Monday, September 6, 2010

So You Want Some Parenting Advice

Just because I have no children of my own doesn’t mean I can’t give you advice on how to raise yours. I know you didn’t ask for my opinion and you don’t even know me but as I passed you in Wal-Mart as you were ignoring your little angel as he was whacking passers-by with a wiffleball bat, I could just tell you could use my help. I know you have questions and if you can tear yourself away from your Camel lights and crystal meth for a couple minutes, I believe I can be of some assistance.

Should you have another one?
After having your nether regions ripped open like a bag of potato chips at a Super Bowl party, why in God’s name would you ask this question? Can’t you remember back to when you were 14? Or 16? Or 19? Jesus lady, how many kids do you have?

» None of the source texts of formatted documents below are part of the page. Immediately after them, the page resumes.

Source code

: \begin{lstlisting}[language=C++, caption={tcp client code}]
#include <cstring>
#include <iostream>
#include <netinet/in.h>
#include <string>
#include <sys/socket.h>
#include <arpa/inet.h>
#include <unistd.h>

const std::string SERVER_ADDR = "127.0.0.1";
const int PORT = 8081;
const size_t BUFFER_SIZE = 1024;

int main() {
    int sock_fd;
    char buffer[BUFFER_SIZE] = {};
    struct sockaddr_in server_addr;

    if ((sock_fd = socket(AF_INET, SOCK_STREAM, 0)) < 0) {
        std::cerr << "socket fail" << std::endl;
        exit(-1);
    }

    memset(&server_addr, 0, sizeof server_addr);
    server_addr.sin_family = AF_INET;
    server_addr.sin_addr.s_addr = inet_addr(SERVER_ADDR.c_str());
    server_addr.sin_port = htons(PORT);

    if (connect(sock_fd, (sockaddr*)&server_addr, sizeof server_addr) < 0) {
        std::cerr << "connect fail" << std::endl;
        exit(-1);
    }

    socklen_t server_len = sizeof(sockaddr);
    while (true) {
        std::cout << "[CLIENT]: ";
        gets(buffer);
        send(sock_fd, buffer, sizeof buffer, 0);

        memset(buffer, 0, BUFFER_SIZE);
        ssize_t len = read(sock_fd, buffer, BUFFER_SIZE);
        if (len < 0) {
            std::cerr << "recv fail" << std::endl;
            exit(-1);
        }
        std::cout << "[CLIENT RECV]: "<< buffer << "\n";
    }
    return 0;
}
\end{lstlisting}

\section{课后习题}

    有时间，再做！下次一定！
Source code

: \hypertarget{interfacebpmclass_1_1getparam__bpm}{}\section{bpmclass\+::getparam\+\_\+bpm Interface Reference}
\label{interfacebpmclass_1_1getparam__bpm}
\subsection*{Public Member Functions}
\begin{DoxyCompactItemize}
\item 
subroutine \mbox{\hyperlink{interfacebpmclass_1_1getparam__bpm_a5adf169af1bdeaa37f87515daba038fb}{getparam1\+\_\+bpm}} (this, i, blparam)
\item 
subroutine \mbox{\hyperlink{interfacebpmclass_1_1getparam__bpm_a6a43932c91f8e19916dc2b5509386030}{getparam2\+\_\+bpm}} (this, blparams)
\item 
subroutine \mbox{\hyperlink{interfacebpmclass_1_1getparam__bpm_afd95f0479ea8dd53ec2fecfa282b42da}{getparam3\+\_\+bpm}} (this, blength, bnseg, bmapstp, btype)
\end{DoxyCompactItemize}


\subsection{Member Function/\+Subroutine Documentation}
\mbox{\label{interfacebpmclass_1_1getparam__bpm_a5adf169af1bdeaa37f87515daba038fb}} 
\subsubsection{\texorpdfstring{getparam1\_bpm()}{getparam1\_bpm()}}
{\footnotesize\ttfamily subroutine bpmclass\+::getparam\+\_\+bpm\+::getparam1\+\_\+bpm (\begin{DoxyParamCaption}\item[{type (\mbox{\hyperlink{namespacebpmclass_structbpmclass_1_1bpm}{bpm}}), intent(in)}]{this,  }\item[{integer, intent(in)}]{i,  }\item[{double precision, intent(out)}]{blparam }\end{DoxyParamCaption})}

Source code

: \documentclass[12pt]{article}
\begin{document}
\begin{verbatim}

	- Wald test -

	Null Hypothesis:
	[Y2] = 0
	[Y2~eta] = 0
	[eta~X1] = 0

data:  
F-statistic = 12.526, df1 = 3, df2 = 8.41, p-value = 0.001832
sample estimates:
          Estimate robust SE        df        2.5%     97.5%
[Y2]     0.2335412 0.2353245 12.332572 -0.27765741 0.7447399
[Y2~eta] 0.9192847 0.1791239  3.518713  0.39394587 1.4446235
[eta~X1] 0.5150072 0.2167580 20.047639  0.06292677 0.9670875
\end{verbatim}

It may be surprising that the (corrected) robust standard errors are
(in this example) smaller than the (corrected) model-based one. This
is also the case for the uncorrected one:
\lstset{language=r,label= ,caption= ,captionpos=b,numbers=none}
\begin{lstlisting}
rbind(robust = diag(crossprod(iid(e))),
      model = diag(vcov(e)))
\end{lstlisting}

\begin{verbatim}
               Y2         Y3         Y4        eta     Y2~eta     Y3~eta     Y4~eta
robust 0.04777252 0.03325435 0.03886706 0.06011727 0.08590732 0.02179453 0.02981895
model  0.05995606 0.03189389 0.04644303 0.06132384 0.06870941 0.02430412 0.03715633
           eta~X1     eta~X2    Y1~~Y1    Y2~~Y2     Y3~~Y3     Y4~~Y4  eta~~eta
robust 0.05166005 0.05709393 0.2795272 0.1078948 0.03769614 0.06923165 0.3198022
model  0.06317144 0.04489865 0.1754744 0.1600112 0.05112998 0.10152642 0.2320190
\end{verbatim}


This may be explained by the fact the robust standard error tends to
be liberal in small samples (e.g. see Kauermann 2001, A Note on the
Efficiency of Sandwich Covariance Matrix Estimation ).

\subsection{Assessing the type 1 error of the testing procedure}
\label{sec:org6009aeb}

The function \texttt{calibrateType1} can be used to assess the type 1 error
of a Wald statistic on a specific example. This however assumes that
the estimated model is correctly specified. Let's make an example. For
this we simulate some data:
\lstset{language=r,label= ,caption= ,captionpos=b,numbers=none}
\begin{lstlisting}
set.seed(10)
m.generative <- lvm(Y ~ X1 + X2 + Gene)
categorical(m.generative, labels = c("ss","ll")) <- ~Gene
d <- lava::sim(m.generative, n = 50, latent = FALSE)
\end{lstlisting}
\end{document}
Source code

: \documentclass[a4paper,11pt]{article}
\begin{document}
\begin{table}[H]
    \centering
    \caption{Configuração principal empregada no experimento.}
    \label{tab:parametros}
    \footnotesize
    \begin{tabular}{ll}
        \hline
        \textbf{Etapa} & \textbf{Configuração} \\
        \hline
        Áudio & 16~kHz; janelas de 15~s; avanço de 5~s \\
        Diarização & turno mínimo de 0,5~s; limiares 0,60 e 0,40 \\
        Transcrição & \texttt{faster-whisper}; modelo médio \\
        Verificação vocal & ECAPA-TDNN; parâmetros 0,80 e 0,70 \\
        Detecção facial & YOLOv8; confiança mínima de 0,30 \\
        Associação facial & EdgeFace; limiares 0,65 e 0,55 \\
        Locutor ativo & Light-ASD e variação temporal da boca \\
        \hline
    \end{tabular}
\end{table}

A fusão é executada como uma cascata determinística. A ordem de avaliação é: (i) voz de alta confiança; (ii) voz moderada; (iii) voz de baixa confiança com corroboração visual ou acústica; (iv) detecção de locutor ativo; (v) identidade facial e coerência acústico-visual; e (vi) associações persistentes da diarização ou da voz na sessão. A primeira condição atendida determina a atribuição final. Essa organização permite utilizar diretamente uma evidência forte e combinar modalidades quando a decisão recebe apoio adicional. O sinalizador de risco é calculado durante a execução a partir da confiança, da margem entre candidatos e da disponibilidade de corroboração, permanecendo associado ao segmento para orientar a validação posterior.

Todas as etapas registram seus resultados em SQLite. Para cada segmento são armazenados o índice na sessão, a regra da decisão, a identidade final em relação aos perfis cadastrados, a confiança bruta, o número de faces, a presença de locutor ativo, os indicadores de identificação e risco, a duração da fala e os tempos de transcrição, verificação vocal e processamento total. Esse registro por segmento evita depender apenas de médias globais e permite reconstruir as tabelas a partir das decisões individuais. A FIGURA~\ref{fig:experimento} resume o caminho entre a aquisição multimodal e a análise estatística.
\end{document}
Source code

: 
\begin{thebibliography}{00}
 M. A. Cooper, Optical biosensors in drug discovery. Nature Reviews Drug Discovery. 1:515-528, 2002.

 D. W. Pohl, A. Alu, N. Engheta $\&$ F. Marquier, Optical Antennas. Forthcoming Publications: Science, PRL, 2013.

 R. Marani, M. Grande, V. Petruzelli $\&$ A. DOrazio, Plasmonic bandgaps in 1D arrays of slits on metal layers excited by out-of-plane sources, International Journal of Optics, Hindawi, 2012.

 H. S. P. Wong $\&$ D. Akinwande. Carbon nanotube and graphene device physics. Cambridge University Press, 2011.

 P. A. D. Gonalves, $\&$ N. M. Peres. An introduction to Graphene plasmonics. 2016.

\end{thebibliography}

Anyway, children do make a fine tax deduction and their little hands are perfect for cleaning out your bong but they have absolutely no common sense and even less sympathy for anybody but themselves. Look at that little bundle of joy you’ve got right there. He’s probably plotting your demise right now to collect his inheritance and steal your stash. Just because little Timmy is 9 years old doesn’t mean he doesn’t know the value of a dollar. Watch out for that one.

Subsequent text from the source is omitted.